The New York Times recently ran a story about the staggering numbers of unwed mothers under thirty who are having children. The national average of single women under 30 years old having children is 53 % but in one small town in Ohio, it is 63%. There are a couple of troubling things about this story.
First, as a staunch child advocate, I am deeply troubled that the rates are so high. Children born to single mothers are born with a profound disadvantage. The likelihood that the children will be poor, engage in high risk activities, suffer depression and sexual abuse (to name a few) is much higher than if their mothers were married. Not to mention the pain of growing up without the consistent involvement of their fathers. But we know all that. Beyond this, there is the troubling phenomenon reported in the story that these young women birthing children complain that there are no men out there “marriage-worthy.”
Here’s what bothers me. When did we come to the place where young women feel that men are “worthy” enough to engage in sexual intercourse and birth a child with them, but not suitable to marry? How profoundly sad for them (and their children) that these women believe women that sexual activity is divorced from commitment and respect, not to mention marriage, that they avail their most intimate selves to men they feel aren’t marriage material.

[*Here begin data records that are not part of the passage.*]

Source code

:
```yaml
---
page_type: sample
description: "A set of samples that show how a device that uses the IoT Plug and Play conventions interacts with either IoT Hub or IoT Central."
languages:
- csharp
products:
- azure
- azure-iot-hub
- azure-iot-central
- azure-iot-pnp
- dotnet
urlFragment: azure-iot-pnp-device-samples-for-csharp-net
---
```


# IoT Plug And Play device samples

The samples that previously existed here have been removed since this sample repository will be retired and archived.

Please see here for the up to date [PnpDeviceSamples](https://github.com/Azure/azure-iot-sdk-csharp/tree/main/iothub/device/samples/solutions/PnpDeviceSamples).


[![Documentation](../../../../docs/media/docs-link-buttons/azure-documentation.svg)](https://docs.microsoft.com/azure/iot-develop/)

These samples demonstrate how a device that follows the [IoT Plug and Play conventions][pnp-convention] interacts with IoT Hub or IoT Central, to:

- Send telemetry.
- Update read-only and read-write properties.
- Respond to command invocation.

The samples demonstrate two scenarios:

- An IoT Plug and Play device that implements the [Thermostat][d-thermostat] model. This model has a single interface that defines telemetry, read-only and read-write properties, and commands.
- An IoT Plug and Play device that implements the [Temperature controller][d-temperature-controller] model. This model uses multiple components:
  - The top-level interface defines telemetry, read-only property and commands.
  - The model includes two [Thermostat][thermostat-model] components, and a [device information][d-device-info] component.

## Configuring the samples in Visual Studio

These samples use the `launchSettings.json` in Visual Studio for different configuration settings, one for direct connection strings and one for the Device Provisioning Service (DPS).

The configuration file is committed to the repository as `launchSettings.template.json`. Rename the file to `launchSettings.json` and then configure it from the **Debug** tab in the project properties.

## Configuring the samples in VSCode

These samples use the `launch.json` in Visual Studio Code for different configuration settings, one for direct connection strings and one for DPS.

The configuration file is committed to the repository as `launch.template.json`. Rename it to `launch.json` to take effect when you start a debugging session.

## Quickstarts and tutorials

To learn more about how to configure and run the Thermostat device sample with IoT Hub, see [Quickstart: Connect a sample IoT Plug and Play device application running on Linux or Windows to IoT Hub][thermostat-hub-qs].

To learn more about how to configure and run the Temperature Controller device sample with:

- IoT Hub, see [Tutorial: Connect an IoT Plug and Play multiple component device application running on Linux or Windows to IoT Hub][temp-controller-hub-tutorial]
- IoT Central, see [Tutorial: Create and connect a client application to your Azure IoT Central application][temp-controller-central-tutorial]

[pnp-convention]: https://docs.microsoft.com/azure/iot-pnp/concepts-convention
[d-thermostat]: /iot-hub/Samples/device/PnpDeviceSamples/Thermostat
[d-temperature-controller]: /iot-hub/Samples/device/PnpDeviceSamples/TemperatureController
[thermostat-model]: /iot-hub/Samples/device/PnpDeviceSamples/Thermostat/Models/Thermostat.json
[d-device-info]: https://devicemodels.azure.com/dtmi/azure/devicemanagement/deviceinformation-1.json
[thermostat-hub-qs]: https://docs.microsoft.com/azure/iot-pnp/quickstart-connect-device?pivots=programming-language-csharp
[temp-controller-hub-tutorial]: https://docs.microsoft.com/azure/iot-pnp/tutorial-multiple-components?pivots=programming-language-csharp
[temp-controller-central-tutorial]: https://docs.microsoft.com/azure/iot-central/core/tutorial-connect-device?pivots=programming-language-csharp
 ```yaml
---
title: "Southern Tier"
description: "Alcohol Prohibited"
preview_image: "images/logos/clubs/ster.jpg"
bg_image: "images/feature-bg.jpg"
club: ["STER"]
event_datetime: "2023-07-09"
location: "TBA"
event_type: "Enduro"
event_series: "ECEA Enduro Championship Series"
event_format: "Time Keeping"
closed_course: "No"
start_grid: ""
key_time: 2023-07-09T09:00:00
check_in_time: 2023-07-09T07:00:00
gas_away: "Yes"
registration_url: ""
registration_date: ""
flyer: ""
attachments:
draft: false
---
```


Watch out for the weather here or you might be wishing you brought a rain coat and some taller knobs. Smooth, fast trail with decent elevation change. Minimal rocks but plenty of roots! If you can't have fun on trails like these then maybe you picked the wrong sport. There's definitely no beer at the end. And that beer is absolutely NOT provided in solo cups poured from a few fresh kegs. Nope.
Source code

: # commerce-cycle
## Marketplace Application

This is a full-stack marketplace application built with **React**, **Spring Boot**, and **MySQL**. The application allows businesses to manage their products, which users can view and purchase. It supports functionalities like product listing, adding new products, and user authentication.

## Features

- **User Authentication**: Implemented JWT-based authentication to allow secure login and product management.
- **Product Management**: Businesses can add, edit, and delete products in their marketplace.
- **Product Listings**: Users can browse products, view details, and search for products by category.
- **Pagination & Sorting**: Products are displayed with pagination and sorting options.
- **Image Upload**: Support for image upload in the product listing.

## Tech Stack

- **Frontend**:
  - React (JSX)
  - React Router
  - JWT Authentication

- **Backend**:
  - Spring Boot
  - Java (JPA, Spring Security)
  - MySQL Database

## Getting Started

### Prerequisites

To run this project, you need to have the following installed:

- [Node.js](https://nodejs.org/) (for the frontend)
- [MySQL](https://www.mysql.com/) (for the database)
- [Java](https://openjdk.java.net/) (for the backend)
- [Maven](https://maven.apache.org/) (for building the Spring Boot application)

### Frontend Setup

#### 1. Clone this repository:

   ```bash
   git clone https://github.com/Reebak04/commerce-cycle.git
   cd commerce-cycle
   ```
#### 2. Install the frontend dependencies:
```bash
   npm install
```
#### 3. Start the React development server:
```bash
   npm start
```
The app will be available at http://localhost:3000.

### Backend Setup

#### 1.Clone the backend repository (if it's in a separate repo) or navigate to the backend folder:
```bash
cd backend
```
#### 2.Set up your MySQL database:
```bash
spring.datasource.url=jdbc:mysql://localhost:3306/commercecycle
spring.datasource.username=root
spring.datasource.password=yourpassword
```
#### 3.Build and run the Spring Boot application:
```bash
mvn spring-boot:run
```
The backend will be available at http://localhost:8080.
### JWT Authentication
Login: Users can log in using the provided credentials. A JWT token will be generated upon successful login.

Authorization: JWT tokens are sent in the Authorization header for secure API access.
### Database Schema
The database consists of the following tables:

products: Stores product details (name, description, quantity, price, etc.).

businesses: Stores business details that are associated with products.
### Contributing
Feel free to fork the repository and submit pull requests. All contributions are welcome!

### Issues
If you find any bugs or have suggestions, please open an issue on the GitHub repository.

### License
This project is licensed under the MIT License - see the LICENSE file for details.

Second, the great hypocrisy is that many Americans, like some reporters for the New York Times, would accept single mothers having children as a positive, acceptable, even laudable gesture if these women were older, wealthy or famous. The truth is, we can’t have it both ways. Either intentionally birthing children into a single mother household is good for kids or it isn’t. Period. Studies show that it isn’t good for kids. We can’t ooh and ahhh at the young mothers in Ohio who are poor, single and living with a child or two and claim how sad their lives are and then oogle over single Moms in Beverly Hills. Regardless of the household income, age of mothers or notoriety, kids without Dads hurt.
Finally, we, as parents need to teach our daughters and sons that recreational sex divorced from mutual respect, commitment and marriage hurts kids. And ultimately, it hurts the single mothers left with children and the fathers who so often fade into the woodwork.